The picosecond excited state dynamics of isolated tetrameric PSI from Anabaena can be described with two lifetimes of about 10 ps and 40 ps that represent energy equilibration with low-energy “red” Chl forms and trapping of the equilibrated excitations, respectively. The slower trapping compared to other cyanobacterial species might be related to the higher number and lower-energy of the “red” Chls in Anabaena. Because the number of Chls associated with PSI exceeds fivefold the Chls in PSII, the fluorescence kinetics of intact cells is dominated by PSI, allowing us to resolve both the equilibration with the red Chls and trapping kinetics in PSI in vivo.

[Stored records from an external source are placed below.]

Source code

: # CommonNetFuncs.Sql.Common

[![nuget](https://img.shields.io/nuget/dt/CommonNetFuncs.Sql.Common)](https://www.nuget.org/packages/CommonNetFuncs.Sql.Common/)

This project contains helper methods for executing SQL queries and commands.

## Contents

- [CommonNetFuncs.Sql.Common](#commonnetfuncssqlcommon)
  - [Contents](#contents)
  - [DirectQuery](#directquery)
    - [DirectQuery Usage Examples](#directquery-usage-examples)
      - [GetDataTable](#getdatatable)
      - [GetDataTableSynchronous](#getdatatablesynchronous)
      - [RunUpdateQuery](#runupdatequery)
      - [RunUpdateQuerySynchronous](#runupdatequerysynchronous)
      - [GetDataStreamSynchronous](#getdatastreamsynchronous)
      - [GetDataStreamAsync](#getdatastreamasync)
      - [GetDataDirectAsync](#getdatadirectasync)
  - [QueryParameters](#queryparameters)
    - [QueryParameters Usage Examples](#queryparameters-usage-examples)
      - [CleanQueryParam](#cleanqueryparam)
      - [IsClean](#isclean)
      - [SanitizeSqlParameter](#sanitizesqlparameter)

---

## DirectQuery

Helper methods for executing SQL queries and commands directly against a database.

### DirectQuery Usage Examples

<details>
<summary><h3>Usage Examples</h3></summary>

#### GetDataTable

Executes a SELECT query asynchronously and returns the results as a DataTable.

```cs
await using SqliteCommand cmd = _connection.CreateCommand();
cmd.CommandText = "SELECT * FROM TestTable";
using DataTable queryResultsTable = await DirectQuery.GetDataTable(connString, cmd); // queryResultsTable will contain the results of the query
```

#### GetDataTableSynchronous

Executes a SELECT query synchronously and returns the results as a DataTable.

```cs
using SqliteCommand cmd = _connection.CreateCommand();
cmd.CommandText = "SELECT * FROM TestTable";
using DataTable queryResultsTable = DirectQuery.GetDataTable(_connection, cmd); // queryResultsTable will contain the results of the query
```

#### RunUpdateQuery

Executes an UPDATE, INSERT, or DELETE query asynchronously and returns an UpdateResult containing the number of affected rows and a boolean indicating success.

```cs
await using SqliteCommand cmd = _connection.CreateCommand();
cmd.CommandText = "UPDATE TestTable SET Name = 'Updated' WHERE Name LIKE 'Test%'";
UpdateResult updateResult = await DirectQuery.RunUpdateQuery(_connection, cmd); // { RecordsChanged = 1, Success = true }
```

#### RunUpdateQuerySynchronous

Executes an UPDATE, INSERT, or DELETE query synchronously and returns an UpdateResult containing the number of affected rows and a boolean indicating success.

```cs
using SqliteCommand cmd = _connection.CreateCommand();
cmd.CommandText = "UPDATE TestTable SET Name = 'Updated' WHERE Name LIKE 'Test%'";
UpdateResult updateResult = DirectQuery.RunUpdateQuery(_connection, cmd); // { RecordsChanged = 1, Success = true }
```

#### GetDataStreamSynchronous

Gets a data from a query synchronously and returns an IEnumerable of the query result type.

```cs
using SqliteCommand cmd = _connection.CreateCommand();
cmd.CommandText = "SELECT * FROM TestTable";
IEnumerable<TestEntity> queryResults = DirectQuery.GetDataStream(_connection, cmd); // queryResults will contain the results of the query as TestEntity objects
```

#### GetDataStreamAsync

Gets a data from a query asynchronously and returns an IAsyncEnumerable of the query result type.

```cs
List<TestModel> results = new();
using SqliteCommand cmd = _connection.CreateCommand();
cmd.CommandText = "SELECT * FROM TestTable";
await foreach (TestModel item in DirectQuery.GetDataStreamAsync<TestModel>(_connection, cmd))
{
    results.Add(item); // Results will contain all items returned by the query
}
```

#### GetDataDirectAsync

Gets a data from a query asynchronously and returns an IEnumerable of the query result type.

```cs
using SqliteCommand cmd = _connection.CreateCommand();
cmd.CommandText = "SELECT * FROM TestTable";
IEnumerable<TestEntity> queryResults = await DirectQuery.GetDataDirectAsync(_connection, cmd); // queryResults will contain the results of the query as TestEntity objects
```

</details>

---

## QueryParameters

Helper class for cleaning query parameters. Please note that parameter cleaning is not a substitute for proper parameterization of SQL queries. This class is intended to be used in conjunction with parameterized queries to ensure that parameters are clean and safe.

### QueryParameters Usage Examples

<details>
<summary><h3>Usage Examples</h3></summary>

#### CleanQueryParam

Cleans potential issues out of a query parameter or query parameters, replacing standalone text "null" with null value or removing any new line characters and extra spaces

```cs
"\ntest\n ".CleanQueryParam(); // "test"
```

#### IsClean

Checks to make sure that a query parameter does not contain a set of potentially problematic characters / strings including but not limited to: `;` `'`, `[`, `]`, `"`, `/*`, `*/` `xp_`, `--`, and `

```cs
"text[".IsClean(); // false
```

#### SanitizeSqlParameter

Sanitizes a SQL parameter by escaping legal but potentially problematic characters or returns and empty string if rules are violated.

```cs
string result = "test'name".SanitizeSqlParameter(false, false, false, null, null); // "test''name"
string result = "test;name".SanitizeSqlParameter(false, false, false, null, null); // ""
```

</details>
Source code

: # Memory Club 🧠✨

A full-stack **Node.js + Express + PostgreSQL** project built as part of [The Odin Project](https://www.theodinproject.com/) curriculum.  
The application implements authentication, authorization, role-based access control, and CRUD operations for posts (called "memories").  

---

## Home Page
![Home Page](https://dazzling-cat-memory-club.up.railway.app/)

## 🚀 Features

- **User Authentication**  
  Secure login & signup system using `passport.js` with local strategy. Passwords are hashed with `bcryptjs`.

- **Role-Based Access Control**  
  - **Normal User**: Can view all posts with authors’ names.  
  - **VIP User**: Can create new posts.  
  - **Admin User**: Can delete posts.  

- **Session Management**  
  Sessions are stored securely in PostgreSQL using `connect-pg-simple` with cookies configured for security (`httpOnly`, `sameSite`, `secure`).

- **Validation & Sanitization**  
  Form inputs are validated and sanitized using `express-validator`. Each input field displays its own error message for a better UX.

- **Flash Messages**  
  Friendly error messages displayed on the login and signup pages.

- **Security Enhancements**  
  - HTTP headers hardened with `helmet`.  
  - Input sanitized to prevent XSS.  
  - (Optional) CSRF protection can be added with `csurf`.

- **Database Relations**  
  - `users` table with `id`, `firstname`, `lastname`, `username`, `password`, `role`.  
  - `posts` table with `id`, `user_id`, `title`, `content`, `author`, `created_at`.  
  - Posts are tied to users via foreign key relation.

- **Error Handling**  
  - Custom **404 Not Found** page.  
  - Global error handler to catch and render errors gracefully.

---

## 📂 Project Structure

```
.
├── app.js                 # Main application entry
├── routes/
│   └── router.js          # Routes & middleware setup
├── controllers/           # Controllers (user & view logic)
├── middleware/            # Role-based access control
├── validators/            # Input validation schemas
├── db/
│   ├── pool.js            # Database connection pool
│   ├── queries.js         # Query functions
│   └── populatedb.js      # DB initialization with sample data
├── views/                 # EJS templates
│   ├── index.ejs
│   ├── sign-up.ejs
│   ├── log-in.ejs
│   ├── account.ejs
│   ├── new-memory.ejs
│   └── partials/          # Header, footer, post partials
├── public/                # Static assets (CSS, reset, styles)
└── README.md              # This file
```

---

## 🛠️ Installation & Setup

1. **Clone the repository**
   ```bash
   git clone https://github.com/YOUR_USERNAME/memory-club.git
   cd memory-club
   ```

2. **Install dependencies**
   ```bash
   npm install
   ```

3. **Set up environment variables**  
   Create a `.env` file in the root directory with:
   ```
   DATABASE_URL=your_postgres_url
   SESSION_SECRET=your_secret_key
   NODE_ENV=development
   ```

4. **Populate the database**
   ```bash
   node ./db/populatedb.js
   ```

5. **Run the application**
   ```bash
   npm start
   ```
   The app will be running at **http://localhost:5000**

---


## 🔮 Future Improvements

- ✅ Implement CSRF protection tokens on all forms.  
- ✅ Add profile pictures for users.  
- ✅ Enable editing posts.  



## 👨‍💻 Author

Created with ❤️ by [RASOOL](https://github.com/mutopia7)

In intact filaments, virtually all energy absorbed by the PBS was rapidly transferred to the photosystems. We found about 3% of PC uncoupled from the rest of the system, which, however contributed to 22% of the fluorescence emission at 650 nm. No uncoupled PEC was detected. EET within the PBS is well resolved in the intact filaments and trapping of PBS excitations occurs on a timescale of 170–200 ps, similar to previous reports. The lifetime is most likely determined by EET within the PBS (primarily the APC core) and between the PBS and the membrane complexes. The inverted kinetics regime, where EET to the photosystems is effectively slower than trapping by charge separation, makes it very difficult to directly resolve the two photosystems upon PBS excitation, as the Chl excited states are depopulated faster via charge separation than they are populated by the PBS. In principle, simultaneous model fitting of the results obtained with selective excitation of PBS and Chls could resolve this ambiguity; however, this is by far not trivial, as one must consider the coexistence of an a priori unknown number of PSI and PSII that have or have no contact with PBS (van Stokkum et al. 2018). Kinetic modelling of this kind, performed with the data reported here, will be presented in a subsequent work.